Problem description: Could you give back every record below exactly, leaving out the pictures?

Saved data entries
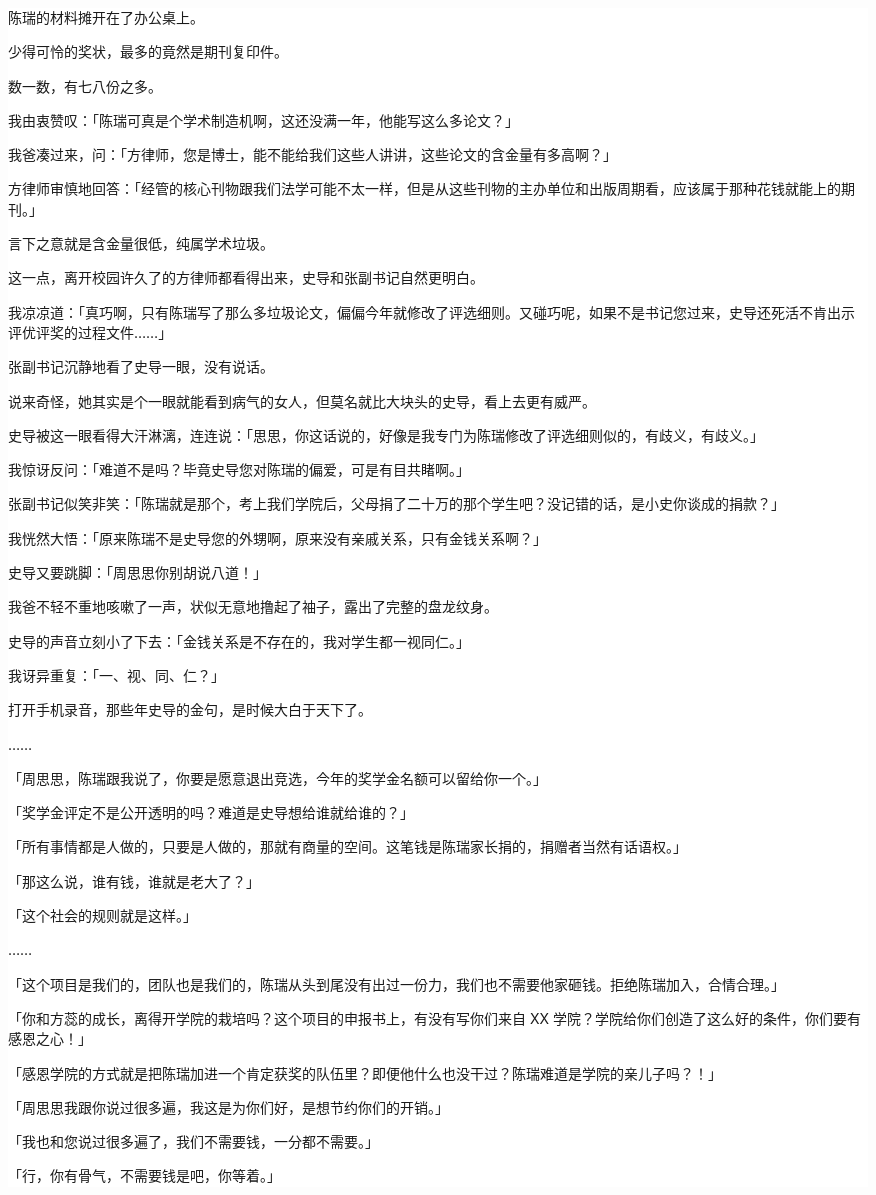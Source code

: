 陈瑞的材料摊开在了办公桌上。

少得可怜的奖状，最多的竟然是期刊复印件。

数一数，有七八份之多。

我由衷赞叹：「陈瑞可真是个学术制造机啊，这还没满一年，他能写这么多论文？」

我爸凑过来，问：「方律师，您是博士，能不能给我们这些人讲讲，这些论文的含金量有多高啊？」

方律师审慎地回答：「经管的核心刊物跟我们法学可能不太一样，但是从这些刊物的主办单位和出版周期看，应该属于那种花钱就能上的期刊。」

言下之意就是含金量很低，纯属学术垃圾。

这一点，离开校园许久了的方律师都看得出来，史导和张副书记自然更明白。

我凉凉道：「真巧啊，只有陈瑞写了那么多垃圾论文，偏偏今年就修改了评选细则。又碰巧呢，如果不是书记您过来，史导还死活不肯出示评优评奖的过程文件……」

张副书记沉静地看了史导一眼，没有说话。

说来奇怪，她其实是个一眼就能看到病气的女人，但莫名就比大块头的史导，看上去更有威严。

史导被这一眼看得大汗淋漓，连连说：「思思，你这话说的，好像是我专门为陈瑞修改了评选细则似的，有歧义，有歧义。」

我惊讶反问：「难道不是吗？毕竟史导您对陈瑞的偏爱，可是有目共睹啊。」

张副书记似笑非笑：「陈瑞就是那个，考上我们学院后，父母捐了二十万的那个学生吧？没记错的话，是小史你谈成的捐款？」

我恍然大悟：「原来陈瑞不是史导您的外甥啊，原来没有亲戚关系，只有金钱关系啊？」

史导又要跳脚：「周思思你别胡说八道！」

我爸不轻不重地咳嗽了一声，状似无意地撸起了袖子，露出了完整的盘龙纹身。

史导的声音立刻小了下去：「金钱关系是不存在的，我对学生都一视同仁。」

我讶异重复：「一、视、同、仁？」

打开手机录音，那些年史导的金句，是时候大白于天下了。

……

「周思思，陈瑞跟我说了，你要是愿意退出竞选，今年的奖学金名额可以留给你一个。」

「奖学金评定不是公开透明的吗？难道是史导想给谁就给谁的？」

「所有事情都是人做的，只要是人做的，那就有商量的空间。这笔钱是陈瑞家长捐的，捐赠者当然有话语权。」

「那这么说，谁有钱，谁就是老大了？」

「这个社会的规则就是这样。」

……

「这个项目是我们的，团队也是我们的，陈瑞从头到尾没有出过一份力，我们也不需要他家砸钱。拒绝陈瑞加入，合情合理。」

「你和方蕊的成长，离得开学院的栽培吗？这个项目的申报书上，有没有写你们来自 XX 学院？学院给你们创造了这么好的条件，你们要有感恩之心！」

「感恩学院的方式就是把陈瑞加进一个肯定获奖的队伍里？即便他什么也没干过？陈瑞难道是学院的亲儿子吗？！」

「周思思我跟你说过很多遍，我这是为你们好，是想节约你们的开销。」

「我也和您说过很多遍了，我们不需要钱，一分都不需要。」

「行，你有骨气，不需要钱是吧，你等着。」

Expected answer:
Source code

: 陈瑞的材料摊开在了办公桌上。

少得可怜的奖状，最多的竟然是期刊复印件。

数一数，有七八份之多。

我由衷赞叹：「陈瑞可真是个学术制造机啊，这还没满一年，他能写这么多论文？」

我爸凑过来，问：「方律师，您是博士，能不能给我们这些人讲讲，这些论文的含金量有多高啊？」

方律师审慎地回答：「经管的核心刊物跟我们法学可能不太一样，但是从这些刊物的主办单位和出版周期看，应该属于那种花钱就能上的期刊。」

言下之意就是含金量很低，纯属学术垃圾。

这一点，离开校园许久了的方律师都看得出来，史导和张副书记自然更明白。

我凉凉道：「真巧啊，只有陈瑞写了那么多垃圾论文，偏偏今年就修改了评选细则。又碰巧呢，如果不是书记您过来，史导还死活不肯出示评优评奖的过程文件……」

张副书记沉静地看了史导一眼，没有说话。

说来奇怪，她其实是个一眼就能看到病气的女人，但莫名就比大块头的史导，看上去更有威严。

史导被这一眼看得大汗淋漓，连连说：「思思，你这话说的，好像是我专门为陈瑞修改了评选细则似的，有歧义，有歧义。」

我惊讶反问：「难道不是吗？毕竟史导您对陈瑞的偏爱，可是有目共睹啊。」

张副书记似笑非笑：「陈瑞就是那个，考上我们学院后，父母捐了二十万的那个学生吧？没记错的话，是小史你谈成的捐款？」

我恍然大悟：「原来陈瑞不是史导您的外甥啊，原来没有亲戚关系，只有金钱关系啊？」

史导又要跳脚：「周思思你别胡说八道！」

我爸不轻不重地咳嗽了一声，状似无意地撸起了袖子，露出了完整的盘龙纹身。

史导的声音立刻小了下去：「金钱关系是不存在的，我对学生都一视同仁。」

我讶异重复：「一、视、同、仁？」

打开手机录音，那些年史导的金句，是时候大白于天下了。

……

「周思思，陈瑞跟我说了，你要是愿意退出竞选，今年的奖学金名额可以留给你一个。」

「奖学金评定不是公开透明的吗？难道是史导想给谁就给谁的？」

「所有事情都是人做的，只要是人做的，那就有商量的空间。这笔钱是陈瑞家长捐的，捐赠者当然有话语权。」

「那这么说，谁有钱，谁就是老大了？」

「这个社会的规则就是这样。」

……

「这个项目是我们的，团队也是我们的，陈瑞从头到尾没有出过一份力，我们也不需要他家砸钱。拒绝陈瑞加入，合情合理。」

「你和方蕊的成长，离得开学院的栽培吗？这个项目的申报书上，有没有写你们来自 XX 学院？学院给你们创造了这么好的条件，你们要有感恩之心！」

「感恩学院的方式就是把陈瑞加进一个肯定获奖的队伍里？即便他什么也没干过？陈瑞难道是学院的亲儿子吗？！」

「周思思我跟你说过很多遍，我这是为你们好，是想节约你们的开销。」

「我也和您说过很多遍了，我们不需要钱，一分都不需要。」

「行，你有骨气，不需要钱是吧，你等着。」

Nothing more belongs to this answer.